Ensuite, il y a les problèmes que l’Allemagne crée elle-même. La forte dépendance du pays à l’égard de l’énergie russe, par exemple, est un problème structurel et il faudra du temps pour le résoudre. De plus, le gouvernement allemand continue de tergiverser sur sa réforme énergétique. En conséquence, cette incertitude entraîne une stagnation des investissements en Allemagne. Les investissements ont chuté de plus de 2% au deuxième trimestre, car la politique énergétique n’est pas le seul dossier qui reste en suspens au sein du gouvernement Scholz. Cela incite les entreprises et les consommateurs à redoubler de prudence.”

Quelles sont les perspectives pour les Allemands ordinaires ?

“Les consommateurs allemands sont par nature extrêmement prudents et frugaux, plus que dans les autres pays européens. Les Allemands ne sont pas protégés par une indexation automatique des salaires comme les Belges, et l’inflation a considérablement réduit leur pouvoir d’achat ces dernières années. Cette situation devient d’autant plus problématique qu’elle s’ajoute au nombre élevé de faillites. Les Allemands ont peur de perdre leur emploi et cela freine la consommation.
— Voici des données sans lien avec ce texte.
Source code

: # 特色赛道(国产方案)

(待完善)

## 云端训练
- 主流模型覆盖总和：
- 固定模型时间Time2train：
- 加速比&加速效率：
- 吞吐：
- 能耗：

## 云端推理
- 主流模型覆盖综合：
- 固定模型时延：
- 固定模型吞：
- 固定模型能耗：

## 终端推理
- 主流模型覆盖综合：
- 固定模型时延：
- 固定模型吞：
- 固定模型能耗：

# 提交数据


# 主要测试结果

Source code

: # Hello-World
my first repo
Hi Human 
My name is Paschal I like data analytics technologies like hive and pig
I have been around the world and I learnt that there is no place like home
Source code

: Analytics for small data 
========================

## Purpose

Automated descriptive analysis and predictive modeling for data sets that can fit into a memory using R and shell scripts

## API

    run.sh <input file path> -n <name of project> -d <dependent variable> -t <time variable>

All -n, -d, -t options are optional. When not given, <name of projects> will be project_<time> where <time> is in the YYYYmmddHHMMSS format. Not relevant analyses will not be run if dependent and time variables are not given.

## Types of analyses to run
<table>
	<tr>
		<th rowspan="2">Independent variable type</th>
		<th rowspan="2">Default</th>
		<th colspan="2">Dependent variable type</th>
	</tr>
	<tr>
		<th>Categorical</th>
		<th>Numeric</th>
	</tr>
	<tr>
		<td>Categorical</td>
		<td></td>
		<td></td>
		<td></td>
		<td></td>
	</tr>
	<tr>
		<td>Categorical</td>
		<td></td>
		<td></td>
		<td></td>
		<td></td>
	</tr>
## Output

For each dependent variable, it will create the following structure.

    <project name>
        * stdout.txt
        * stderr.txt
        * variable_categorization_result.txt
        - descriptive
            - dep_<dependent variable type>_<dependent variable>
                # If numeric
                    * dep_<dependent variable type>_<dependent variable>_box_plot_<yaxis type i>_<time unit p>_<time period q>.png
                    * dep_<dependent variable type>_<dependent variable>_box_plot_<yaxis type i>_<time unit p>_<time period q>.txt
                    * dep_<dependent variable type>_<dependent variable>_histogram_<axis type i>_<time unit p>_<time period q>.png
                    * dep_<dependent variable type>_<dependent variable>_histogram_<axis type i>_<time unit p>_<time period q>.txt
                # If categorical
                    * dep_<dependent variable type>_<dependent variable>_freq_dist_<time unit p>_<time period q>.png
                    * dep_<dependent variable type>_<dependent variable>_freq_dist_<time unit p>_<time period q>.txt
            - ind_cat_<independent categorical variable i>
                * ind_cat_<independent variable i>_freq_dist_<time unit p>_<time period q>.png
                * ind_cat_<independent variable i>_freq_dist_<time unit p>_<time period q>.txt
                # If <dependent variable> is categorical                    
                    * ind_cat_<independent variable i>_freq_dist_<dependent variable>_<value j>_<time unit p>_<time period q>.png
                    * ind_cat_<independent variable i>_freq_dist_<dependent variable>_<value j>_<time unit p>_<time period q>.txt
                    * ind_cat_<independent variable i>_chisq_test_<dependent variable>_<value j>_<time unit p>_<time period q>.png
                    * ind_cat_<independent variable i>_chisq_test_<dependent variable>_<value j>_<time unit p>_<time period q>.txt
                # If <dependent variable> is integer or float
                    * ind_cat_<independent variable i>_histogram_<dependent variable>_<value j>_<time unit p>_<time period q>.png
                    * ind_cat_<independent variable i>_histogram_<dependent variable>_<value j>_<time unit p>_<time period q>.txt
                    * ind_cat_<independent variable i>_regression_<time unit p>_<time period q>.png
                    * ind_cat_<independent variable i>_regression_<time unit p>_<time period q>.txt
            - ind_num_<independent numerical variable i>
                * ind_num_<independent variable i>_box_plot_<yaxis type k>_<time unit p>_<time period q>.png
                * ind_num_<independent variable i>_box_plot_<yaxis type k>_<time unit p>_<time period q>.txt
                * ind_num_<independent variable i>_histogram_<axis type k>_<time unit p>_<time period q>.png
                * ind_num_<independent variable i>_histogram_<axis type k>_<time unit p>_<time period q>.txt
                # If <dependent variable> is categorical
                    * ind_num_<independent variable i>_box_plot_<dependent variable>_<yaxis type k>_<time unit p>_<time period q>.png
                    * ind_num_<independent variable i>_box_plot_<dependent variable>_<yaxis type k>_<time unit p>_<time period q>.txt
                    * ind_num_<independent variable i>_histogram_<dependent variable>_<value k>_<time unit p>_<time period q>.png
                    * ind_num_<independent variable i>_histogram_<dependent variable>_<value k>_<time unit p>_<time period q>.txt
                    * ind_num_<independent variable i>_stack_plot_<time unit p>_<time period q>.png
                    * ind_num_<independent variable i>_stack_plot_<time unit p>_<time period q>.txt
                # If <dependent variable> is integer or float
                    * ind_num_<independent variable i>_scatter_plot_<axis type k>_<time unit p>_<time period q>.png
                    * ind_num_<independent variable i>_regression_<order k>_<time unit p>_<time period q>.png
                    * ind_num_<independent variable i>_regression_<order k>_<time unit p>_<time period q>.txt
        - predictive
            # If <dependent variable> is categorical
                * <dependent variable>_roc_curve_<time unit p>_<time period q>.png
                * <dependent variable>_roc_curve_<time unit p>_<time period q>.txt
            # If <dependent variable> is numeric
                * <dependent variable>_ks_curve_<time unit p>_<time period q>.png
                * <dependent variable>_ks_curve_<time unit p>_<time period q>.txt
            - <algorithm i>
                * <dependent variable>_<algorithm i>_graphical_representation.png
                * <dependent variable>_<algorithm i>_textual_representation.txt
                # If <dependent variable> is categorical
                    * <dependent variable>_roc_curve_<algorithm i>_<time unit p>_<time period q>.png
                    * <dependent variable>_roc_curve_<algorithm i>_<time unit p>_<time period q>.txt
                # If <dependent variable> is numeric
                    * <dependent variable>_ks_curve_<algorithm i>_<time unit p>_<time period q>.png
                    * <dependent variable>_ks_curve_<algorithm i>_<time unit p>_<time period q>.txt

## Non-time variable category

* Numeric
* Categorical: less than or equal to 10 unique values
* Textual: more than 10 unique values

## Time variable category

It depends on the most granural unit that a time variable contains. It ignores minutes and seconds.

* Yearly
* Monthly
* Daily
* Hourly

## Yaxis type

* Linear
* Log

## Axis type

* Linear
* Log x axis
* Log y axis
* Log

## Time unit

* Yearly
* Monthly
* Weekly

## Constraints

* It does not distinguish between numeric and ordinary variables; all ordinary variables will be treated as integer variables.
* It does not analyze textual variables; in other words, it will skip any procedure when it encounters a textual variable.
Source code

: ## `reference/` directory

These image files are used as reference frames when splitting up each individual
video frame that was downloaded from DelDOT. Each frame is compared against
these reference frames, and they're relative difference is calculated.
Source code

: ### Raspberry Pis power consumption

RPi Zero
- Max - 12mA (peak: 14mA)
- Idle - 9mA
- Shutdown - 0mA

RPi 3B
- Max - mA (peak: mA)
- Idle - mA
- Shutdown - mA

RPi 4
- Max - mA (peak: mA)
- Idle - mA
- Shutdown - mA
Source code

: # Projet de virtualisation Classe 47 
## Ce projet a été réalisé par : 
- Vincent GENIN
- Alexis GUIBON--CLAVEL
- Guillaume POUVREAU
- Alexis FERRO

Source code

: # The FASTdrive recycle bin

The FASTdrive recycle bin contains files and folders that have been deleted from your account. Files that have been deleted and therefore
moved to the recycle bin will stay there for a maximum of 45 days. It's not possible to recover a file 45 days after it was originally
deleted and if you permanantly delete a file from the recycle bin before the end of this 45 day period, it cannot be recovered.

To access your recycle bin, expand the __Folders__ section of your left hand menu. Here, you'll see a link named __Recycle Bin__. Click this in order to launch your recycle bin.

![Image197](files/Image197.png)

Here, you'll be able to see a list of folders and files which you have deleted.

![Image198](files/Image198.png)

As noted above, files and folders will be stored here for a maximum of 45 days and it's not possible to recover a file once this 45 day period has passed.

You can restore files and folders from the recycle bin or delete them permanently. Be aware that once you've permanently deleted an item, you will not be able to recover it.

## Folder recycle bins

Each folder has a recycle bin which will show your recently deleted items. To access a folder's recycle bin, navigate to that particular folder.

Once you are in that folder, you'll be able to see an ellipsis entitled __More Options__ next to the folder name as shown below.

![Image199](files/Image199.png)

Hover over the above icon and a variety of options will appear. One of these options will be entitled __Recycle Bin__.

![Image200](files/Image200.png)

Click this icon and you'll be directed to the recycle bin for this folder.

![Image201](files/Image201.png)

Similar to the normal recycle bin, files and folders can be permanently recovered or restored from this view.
La confiance des consommateurs est faible et continue de baisser. Cependant, une hausse de la consommation serait justement le facteur qui pourrait encore pousser l’économie allemande vers la croissance en 2024. Les Allemands viennent de bénéficier de la plus forte augmentation des salaires nets depuis plus de dix ans. On peut donc espérer que la consommation assurera la reprise au cours des prochains trimestres. Une légère amélioration des commandes des entreprises pourrait suffire à faire la différence.”

Mais cela contribue-t-il à la croissance à long terme de l’Allemagne ? Les perspectives restent-elles plutôt faibles ?

“En effet, nous prévoyons une croissance de 0% cette année et de 0,5% l’année prochaine. Si l’Allemagne veut vraiment sortir de la spirale négative, elle doit oser se remettre en question. Les élections de septembre 2025 offriront de nouvelles possibilités de réaliser les réformes économiques nécessaires. La coalition actuelle du Premier ministre Scholz devrait être sanctionnée à ce moment-là, car il y a beaucoup de mécontentement, des querelles internes et la popularité du chancelier est particulièrement faible. Outre l’absence de réformes, l’état des entreprises publiques s’est également détérioré. Prenons l’exemple des chemins de fer, la Deutsche Bahn, où les projets de construction ont connu d’énormes problèmes et où de nombreux licenciements ont eu lieu.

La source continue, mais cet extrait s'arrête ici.